● AIM OF THE TASK
What lines below contain the word "linear"? Please pull each one out.

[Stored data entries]
--*--
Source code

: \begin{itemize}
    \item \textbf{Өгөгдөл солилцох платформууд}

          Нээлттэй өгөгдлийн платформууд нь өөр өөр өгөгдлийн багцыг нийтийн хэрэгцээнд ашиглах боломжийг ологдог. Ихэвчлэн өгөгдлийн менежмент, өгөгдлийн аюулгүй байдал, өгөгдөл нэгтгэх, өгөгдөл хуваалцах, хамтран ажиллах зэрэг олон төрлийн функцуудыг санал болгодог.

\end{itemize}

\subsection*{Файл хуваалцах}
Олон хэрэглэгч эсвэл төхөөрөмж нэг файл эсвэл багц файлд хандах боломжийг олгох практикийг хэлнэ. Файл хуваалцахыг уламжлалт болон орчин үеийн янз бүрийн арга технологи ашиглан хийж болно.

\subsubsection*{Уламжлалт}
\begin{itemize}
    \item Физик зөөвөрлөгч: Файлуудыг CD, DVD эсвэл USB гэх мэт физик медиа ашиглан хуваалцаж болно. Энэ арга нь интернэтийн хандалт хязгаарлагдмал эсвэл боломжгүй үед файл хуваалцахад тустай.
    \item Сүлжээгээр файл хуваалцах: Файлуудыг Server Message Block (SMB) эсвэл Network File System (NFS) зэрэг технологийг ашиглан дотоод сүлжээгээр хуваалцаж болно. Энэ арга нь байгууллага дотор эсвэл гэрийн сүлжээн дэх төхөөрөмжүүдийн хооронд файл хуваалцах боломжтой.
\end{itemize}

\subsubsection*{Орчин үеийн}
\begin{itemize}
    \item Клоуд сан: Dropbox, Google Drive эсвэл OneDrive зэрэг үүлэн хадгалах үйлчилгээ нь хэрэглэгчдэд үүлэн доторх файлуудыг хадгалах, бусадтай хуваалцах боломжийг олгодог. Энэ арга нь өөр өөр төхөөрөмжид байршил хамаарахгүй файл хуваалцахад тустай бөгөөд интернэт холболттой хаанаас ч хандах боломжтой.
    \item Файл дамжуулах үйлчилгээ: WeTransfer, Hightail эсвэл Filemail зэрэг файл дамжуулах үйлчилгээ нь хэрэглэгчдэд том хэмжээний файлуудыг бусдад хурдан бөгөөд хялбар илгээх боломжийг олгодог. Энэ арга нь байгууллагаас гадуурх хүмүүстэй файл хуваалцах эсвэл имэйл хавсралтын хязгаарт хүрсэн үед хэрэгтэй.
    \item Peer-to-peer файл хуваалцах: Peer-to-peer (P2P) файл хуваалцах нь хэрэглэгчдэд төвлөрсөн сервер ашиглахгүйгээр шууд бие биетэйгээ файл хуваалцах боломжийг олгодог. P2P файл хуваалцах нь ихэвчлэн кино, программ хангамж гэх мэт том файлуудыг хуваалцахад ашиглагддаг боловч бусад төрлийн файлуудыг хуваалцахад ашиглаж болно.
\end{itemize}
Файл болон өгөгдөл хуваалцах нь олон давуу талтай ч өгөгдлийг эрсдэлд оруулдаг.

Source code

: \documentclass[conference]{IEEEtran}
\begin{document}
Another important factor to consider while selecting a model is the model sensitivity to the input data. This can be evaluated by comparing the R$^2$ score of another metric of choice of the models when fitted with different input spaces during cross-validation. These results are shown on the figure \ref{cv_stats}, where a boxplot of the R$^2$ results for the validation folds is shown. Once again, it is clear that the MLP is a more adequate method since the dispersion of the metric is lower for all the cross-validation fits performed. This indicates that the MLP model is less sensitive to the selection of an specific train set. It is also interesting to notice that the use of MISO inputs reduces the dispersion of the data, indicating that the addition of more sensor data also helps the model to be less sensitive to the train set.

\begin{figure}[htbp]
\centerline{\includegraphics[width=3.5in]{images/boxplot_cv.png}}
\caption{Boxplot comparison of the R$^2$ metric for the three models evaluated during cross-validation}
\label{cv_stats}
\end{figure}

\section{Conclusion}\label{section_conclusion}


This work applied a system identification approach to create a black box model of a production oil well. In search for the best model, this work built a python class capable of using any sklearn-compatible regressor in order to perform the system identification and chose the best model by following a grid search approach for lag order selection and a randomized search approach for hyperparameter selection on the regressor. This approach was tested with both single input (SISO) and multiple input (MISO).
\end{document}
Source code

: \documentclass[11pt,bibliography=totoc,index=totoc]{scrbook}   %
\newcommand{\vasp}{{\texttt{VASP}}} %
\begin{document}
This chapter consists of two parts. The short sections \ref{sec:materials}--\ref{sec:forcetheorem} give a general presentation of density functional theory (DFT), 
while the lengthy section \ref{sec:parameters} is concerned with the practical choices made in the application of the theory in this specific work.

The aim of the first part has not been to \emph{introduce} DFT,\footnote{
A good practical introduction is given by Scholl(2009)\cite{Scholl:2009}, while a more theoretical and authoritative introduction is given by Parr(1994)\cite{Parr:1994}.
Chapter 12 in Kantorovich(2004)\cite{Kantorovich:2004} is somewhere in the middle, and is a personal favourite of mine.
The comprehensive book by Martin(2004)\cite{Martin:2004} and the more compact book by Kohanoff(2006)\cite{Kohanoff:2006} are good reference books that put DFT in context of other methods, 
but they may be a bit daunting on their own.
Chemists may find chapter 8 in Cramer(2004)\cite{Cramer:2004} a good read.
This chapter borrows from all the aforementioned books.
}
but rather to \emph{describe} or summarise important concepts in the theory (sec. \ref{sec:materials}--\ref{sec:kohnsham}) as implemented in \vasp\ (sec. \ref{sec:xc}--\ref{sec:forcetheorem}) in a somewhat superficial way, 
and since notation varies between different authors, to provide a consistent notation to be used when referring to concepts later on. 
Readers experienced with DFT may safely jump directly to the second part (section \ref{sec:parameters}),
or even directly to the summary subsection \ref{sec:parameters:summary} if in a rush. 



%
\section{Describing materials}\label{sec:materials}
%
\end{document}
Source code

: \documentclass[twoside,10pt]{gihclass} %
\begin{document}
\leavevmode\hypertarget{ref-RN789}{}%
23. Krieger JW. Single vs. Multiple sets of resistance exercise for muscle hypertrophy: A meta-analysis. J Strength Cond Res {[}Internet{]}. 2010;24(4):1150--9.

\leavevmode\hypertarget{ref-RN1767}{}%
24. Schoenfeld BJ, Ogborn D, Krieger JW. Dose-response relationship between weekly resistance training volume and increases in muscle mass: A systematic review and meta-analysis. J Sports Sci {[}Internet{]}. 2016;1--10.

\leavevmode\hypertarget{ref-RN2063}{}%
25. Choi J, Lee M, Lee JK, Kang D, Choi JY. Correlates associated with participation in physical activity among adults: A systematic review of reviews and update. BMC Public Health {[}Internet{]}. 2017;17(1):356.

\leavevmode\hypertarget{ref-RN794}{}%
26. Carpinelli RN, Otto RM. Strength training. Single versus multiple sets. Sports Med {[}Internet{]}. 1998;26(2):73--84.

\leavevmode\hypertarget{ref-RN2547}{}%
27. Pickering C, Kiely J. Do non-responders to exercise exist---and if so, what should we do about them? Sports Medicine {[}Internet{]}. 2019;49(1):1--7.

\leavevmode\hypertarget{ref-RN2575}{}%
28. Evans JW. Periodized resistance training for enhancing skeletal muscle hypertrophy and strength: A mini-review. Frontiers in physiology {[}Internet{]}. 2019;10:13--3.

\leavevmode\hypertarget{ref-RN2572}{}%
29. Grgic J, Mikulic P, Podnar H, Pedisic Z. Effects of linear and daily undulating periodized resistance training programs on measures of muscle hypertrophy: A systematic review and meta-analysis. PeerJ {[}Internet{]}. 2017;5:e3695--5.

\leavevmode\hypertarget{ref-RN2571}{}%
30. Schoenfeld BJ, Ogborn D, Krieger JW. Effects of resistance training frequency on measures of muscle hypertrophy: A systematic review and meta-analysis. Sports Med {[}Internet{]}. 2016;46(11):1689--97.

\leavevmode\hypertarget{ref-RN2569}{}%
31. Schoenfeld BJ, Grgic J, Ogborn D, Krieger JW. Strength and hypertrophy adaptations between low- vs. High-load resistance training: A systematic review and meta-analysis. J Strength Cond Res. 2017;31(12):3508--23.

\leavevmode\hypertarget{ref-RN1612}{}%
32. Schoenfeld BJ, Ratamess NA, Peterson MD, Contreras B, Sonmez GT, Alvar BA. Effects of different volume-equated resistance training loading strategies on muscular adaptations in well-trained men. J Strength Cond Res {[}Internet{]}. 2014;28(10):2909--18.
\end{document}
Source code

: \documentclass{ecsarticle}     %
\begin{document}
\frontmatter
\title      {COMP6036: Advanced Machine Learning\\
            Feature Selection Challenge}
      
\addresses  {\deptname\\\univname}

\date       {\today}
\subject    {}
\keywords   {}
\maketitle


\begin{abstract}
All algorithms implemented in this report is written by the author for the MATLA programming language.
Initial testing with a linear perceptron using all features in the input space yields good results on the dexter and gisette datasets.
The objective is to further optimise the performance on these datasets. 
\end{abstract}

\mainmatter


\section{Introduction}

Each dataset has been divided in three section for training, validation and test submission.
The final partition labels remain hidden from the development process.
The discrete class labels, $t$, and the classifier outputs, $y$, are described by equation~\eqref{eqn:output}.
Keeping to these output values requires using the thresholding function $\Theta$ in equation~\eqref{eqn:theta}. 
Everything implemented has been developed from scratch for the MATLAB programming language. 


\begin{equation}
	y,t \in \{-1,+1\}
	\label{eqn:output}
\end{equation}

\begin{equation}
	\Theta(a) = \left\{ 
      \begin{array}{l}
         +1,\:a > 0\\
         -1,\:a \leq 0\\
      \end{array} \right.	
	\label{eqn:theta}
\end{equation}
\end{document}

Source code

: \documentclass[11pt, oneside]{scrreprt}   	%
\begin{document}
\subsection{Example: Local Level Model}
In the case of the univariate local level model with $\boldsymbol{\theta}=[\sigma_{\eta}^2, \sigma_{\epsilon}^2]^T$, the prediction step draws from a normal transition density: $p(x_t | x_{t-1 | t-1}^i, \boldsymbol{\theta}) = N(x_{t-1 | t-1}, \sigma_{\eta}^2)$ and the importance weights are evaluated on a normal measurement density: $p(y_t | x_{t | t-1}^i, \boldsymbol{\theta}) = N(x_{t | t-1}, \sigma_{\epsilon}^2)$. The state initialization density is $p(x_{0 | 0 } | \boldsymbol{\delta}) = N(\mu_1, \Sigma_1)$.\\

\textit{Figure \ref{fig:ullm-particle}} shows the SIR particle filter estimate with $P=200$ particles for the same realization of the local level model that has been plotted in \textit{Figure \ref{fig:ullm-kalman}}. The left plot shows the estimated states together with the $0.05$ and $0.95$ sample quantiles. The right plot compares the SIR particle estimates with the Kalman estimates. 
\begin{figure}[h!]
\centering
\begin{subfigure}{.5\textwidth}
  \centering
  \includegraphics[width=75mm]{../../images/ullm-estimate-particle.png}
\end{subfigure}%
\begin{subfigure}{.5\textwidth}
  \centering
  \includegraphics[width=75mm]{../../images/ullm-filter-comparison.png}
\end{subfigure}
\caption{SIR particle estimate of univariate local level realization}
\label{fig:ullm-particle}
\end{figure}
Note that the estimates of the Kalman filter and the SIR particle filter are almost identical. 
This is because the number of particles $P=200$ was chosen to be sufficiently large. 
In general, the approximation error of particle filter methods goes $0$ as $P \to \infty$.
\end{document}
--*--
● ANSWER BOX
29. Grgic J, Mikulic P, Podnar H, Pedisic Z. Effects of linear and daily undulating periodized resistance training programs on measures of muscle hypertrophy: A systematic review and meta-analysis. PeerJ {[}Internet{]}. 2017;5:e3695--5.
Initial testing with a linear perceptron using all features in the input space yields good results on the dexter and gisette datasets.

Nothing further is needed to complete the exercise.